The “industry relevant” sleight of hand
The magic comes in two words: industry relevant. Read them carefully. Industry relevant means the circuits are drawn from domains where, if there were an advantage, it would matter. It does not mean there is one. Running a molecular-simulation circuit is “industry relevant”; it is not the same as simulating a molecule better than classical chemistry codes already do. The phrase smuggles the conclusion into the noun.
This is the move repeated throughout the genre. Take a real engineering fact (chips got bigger, error correction crossed real thresholds for small surface codes in 2024–25, usage grew) and let the reader’s imagination supply the missing clause: ...therefore commercial value is arriving. The fact is real. The clause is the vibe.
What would actually count
None of this means quantum computing is a fraud. The error-correction demos of the last two years are legitimate physics, and some view a fault-tolerant machine doing useful chemistry by the early 2030s as a defensible bet. But it is a bet, contingent on algorithms we do not have yet, running on hardware we do not have yet, which is a lot of “do not have yet” for something described as “getting real.”
And notice which use case the BCG article leads with: Shor’s algorithm breaking RSA. It's the one genuinely-quantum task with a clear, undisputed payoff — and the payoff? Not value to your company but “your encryption breaks.” So more work and more expenses to your company. The article concedes this itself, calling it “more a security risk than an immediate economic opportunity.” The single most-cited reason quantum computing is supposed to matter is a threat, not a product. Everything on the revenue side of the ledger — the chemistry, the optimization, the materials — is still the speculative part.
When the flagship application is the one you’re defending against rather than buying, “getting real” is doing a lot of work.
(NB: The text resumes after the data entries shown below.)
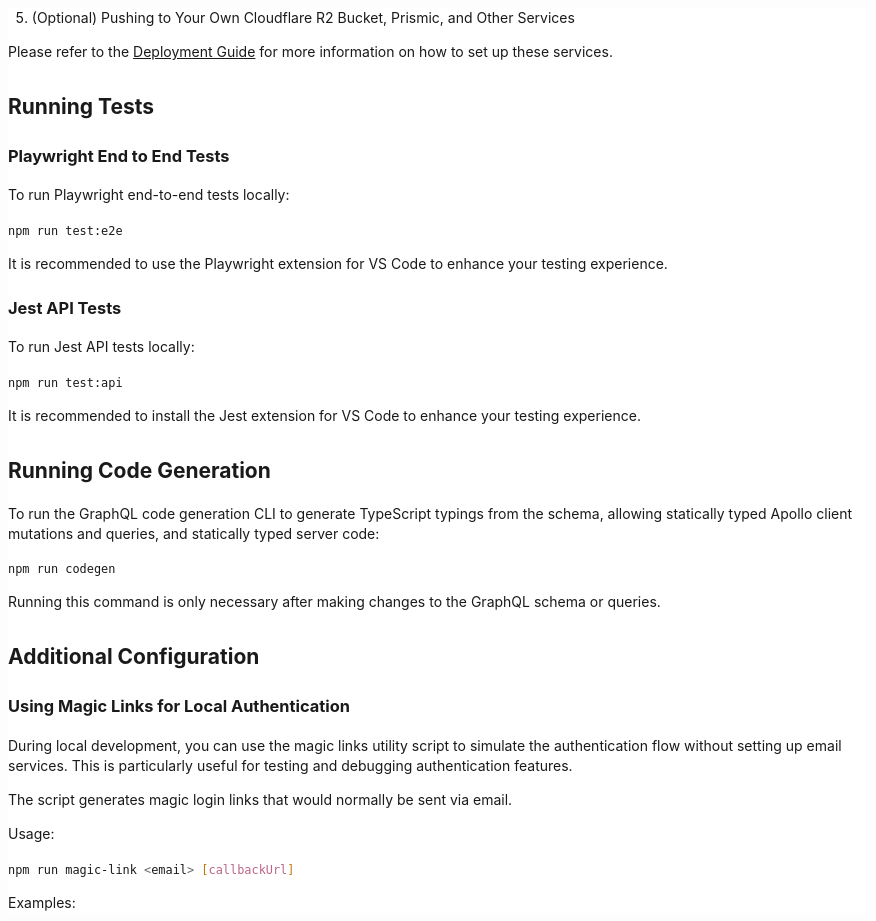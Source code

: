 5. (Optional) Pushing to Your Own Cloudflare R2 Bucket, Prismic, and Other Services

Please refer to the [Deployment Guide](../docs/DEPLOYMENT.md) for more information on how to set up these services.

## Running Tests

### Playwright End to End Tests

To run Playwright end-to-end tests locally:

```sh
npm run test:e2e
```

It is recommended to use the Playwright extension for VS Code to enhance your testing experience.


### Jest API Tests

To run Jest API tests locally:

```sh
npm run test:api
```

It is recommended to install the Jest extension for VS Code to enhance your testing experience.


## Running Code Generation

To run the GraphQL code generation CLI to generate TypeScript typings from the schema, allowing statically typed Apollo client mutations and queries, and statically typed server code:

```sh
npm run codegen
```

Running this command is only necessary after making changes to the GraphQL schema or queries.

## Additional Configuration

### Using Magic Links for Local Authentication

During local development, you can use the magic links utility script to simulate the authentication flow without setting up email services. This is particularly useful for testing and debugging authentication features.

The script generates magic login links that would normally be sent via email.

Usage:

```bash
npm run magic-link <email> [callbackUrl] 
```

Examples:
The scoreboard is short, and “qubits programmed” is not on it:
A single end-to-end commercial problem where a quantum machine beats the best classical method on time, energy, or accuracy, physical qua computational resources (and not just contingent physical resources) — and stays beaten after the classical side wakes up and responds. (The classical side always wakes up. It is annoyingly well-rested.)
A reproducible economic advantage, not a sampling stunt and not a benchmark that quietly excludes the classical algorithms that already match it. “We won, as long as you don’t count the competitors” is a category of victory mostly available to toddlers.
A result that doesn’t dissolve into “quantum-inspired” — where the quantum research’s main product turns out to be a better classical algorithm running on a laptop. (Note that BCG’s own rosy market figures explicitly “include quantum-inspired solutions.” They’re padding the quantum prize with classical compute.)
Until one of those arrives, “10x more qubits” deserves to be read as what it is: a sales figure. And there is a good reason: IBM’s own roadmap puts real machines at 2029. Before that, there’s no revenue to show — only activity. So “10x more qubits” is what you put on the slide while you wait. It tells you IBM sold more quantum compute to people who used it to do — well, something, presumably nothing groundbreaking, or we’d have heard about it at a volume that makes this number look like a whisper.
And it’s being recited as if it told you quantum compute is worth buying.
So far it’s definitely worth selling.